Here’s an Editorial from tomorrow’s Nature — link here — on the need for scientists to routinely record spatial data with samples, viral sequences, field observations, and other entities. It proposes a major change in the policies of journals and databases to mandate recording of such data as a prerequisite for having a scientific paper accepted. Feel free to use this blog’s comment facility to express your opinion on this, or email me at firstname.lastname@example.org.

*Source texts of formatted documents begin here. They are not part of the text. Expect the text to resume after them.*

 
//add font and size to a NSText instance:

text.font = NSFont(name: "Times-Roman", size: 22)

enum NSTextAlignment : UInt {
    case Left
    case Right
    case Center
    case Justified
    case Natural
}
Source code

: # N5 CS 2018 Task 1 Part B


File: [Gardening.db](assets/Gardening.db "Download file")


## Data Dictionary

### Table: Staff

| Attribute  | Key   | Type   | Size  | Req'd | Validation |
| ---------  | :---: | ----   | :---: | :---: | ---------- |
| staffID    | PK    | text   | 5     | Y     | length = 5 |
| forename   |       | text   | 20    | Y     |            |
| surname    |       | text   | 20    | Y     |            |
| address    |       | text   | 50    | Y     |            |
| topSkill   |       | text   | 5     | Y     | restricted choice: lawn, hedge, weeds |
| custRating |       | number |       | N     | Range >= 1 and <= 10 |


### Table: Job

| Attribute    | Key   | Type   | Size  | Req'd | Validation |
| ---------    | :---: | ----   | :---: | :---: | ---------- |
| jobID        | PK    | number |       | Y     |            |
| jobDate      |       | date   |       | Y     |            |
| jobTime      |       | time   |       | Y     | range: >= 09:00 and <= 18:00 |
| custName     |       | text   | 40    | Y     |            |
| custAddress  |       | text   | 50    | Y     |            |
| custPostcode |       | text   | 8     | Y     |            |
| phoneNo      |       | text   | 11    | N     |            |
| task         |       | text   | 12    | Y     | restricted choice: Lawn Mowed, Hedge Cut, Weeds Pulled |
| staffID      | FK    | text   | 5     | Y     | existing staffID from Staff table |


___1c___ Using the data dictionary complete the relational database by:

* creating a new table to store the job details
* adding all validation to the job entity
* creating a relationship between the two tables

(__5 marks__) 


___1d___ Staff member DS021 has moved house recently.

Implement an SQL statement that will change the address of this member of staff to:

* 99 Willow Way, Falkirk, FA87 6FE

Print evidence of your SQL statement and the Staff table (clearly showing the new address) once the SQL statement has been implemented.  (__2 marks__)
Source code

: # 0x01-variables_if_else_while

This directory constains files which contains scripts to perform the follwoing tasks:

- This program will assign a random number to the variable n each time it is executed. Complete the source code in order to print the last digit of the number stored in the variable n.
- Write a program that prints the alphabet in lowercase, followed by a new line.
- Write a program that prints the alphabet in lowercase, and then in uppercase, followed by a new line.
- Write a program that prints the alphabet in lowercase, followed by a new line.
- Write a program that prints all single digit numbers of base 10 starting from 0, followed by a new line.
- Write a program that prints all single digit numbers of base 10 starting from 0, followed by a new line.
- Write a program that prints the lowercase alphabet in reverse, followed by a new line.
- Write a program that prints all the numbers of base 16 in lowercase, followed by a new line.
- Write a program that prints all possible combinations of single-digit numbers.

During the research for this Editorial, Nature picked up considerable frustration from spatial scientists in many fields about the fact lack of spatial data in otherwise valuable datasets made them all but useless for more quantitative spatial analysis. For the sake of brevity and readability in this short article, we reduced the concept of spatial data to latitude and longitude, but clearly any working system would require more detailed spatial standards, depending on fields.
Nature 453, 2 (1 May 2008) | doi:10.1038/453002a; Published online 30 April 2008
A place for everything
More researchers must record the latitude and longitude of their data.
Who, what, where and when? Among the basic elements of scientific record-keeping, too often the ‘where?’ gets neglected. Now advances in satellite-positioning technology, online databases and geographical information systems offer opportunities to make good that neglect, and to add a much-needed spatial dimension to many types of biological research. Location data are essential for those modelling species’ responses to climate change, or the spread of viruses, for example. Failure to include spatial information from the get-go may close off potentially highly productive routes to analysis — including those not yet foreseen. But those data are frequently inadequate or absent.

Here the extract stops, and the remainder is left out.